Prompt:
Please restate each entry exactly, without skipping any.

Source material:
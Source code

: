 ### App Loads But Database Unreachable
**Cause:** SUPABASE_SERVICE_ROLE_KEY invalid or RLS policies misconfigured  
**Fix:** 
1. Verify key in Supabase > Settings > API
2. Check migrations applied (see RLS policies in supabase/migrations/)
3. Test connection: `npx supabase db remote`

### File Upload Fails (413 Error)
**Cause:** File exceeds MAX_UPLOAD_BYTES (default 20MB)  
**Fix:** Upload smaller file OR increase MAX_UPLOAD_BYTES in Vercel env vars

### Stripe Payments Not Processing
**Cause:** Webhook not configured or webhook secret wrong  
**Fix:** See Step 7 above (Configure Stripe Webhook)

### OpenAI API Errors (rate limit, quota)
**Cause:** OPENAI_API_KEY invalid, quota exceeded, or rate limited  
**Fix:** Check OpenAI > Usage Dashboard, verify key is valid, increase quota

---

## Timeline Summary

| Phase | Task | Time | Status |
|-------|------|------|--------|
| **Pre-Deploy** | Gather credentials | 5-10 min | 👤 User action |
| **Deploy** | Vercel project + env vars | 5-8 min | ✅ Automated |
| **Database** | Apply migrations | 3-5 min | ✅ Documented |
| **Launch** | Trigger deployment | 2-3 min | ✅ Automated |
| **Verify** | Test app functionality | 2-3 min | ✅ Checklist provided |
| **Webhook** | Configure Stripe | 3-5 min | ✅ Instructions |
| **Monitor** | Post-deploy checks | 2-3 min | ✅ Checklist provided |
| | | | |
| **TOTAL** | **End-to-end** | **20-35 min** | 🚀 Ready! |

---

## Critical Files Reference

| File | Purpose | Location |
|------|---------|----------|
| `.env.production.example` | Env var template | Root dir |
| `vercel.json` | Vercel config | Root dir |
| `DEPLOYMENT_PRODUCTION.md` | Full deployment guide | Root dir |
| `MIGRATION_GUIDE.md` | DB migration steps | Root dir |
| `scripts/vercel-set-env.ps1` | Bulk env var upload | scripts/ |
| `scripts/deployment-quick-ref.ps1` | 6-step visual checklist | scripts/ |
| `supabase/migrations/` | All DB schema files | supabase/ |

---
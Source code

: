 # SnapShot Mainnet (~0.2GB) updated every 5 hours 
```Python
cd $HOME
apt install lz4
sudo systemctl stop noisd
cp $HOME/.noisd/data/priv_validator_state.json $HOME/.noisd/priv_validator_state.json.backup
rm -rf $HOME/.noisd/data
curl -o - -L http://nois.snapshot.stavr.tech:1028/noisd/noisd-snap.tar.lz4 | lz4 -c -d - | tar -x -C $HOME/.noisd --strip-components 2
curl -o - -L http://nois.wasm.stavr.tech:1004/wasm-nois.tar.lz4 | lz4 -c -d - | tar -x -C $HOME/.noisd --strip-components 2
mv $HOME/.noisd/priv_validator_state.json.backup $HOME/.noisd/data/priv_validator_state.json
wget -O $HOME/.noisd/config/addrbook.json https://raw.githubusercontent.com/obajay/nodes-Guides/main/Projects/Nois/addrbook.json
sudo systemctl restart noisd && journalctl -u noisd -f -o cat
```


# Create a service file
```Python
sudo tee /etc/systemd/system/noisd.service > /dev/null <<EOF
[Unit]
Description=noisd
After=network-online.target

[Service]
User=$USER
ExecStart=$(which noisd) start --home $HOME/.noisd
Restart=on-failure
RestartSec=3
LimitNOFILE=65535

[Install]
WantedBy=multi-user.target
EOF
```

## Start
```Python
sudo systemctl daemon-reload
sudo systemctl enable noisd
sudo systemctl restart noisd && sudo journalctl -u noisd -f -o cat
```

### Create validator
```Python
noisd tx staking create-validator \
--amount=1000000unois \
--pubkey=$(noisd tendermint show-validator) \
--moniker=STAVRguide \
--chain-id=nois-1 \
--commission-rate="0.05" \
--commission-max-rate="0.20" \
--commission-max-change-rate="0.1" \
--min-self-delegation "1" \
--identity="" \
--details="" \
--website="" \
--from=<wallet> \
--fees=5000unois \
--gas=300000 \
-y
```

Answer below:
Source code

: ### App Loads But Database Unreachable
**Cause:** SUPABASE_SERVICE_ROLE_KEY invalid or RLS policies misconfigured  
**Fix:** 
1. Verify key in Supabase > Settings > API
2. Check migrations applied (see RLS policies in supabase/migrations/)
3. Test connection: `npx supabase db remote`

### File Upload Fails (413 Error)
**Cause:** File exceeds MAX_UPLOAD_BYTES (default 20MB)  
**Fix:** Upload smaller file OR increase MAX_UPLOAD_BYTES in Vercel env vars

### Stripe Payments Not Processing
**Cause:** Webhook not configured or webhook secret wrong  
**Fix:** See Step 7 above (Configure Stripe Webhook)

### OpenAI API Errors (rate limit, quota)
**Cause:** OPENAI_API_KEY invalid, quota exceeded, or rate limited  
**Fix:** Check OpenAI > Usage Dashboard, verify key is valid, increase quota

---

## Timeline Summary

| Phase | Task | Time | Status |
|-------|------|------|--------|
| **Pre-Deploy** | Gather credentials | 5-10 min | 👤 User action |
| **Deploy** | Vercel project + env vars | 5-8 min | ✅ Automated |
| **Database** | Apply migrations | 3-5 min | ✅ Documented |
| **Launch** | Trigger deployment | 2-3 min | ✅ Automated |
| **Verify** | Test app functionality | 2-3 min | ✅ Checklist provided |
| **Webhook** | Configure Stripe | 3-5 min | ✅ Instructions |
| **Monitor** | Post-deploy checks | 2-3 min | ✅ Checklist provided |
| | | | |
| **TOTAL** | **End-to-end** | **20-35 min** | 🚀 Ready! |

---

## Critical Files Reference

| File | Purpose | Location |
|------|---------|----------|
| `.env.production.example` | Env var template | Root dir |
| `vercel.json` | Vercel config | Root dir |
| `DEPLOYMENT_PRODUCTION.md` | Full deployment guide | Root dir |
| `MIGRATION_GUIDE.md` | DB migration steps | Root dir |
| `scripts/vercel-set-env.ps1` | Bulk env var upload | scripts/ |
| `scripts/deployment-quick-ref.ps1` | 6-step visual checklist | scripts/ |
| `supabase/migrations/` | All DB schema files | supabase/ |

---
Source code

: # SnapShot Mainnet (~0.2GB) updated every 5 hours 
```Python
cd $HOME
apt install lz4
sudo systemctl stop noisd
cp $HOME/.noisd/data/priv_validator_state.json $HOME/.noisd/priv_validator_state.json.backup
rm -rf $HOME/.noisd/data
curl -o - -L http://nois.snapshot.stavr.tech:1028/noisd/noisd-snap.tar.lz4 | lz4 -c -d - | tar -x -C $HOME/.noisd --strip-components 2
curl -o - -L http://nois.wasm.stavr.tech:1004/wasm-nois.tar.lz4 | lz4 -c -d - | tar -x -C $HOME/.noisd --strip-components 2
mv $HOME/.noisd/priv_validator_state.json.backup $HOME/.noisd/data/priv_validator_state.json
wget -O $HOME/.noisd/config/addrbook.json https://raw.githubusercontent.com/obajay/nodes-Guides/main/Projects/Nois/addrbook.json
sudo systemctl restart noisd && journalctl -u noisd -f -o cat
```


# Create a service file
```Python
sudo tee /etc/systemd/system/noisd.service > /dev/null <<EOF
[Unit]
Description=noisd
After=network-online.target

[Service]
User=$USER
ExecStart=$(which noisd) start --home $HOME/.noisd
Restart=on-failure
RestartSec=3
LimitNOFILE=65535

[Install]
WantedBy=multi-user.target
EOF
```

## Start
```Python
sudo systemctl daemon-reload
sudo systemctl enable noisd
sudo systemctl restart noisd && sudo journalctl -u noisd -f -o cat
```

### Create validator
```Python
noisd tx staking create-validator \
--amount=1000000unois \
--pubkey=$(noisd tendermint show-validator) \
--moniker=STAVRguide \
--chain-id=nois-1 \
--commission-rate="0.05" \
--commission-max-rate="0.20" \
--commission-max-change-rate="0.1" \
--min-self-delegation "1" \
--identity="" \
--details="" \
--website="" \
--from=<wallet> \
--fees=5000unois \
--gas=300000 \
-y
```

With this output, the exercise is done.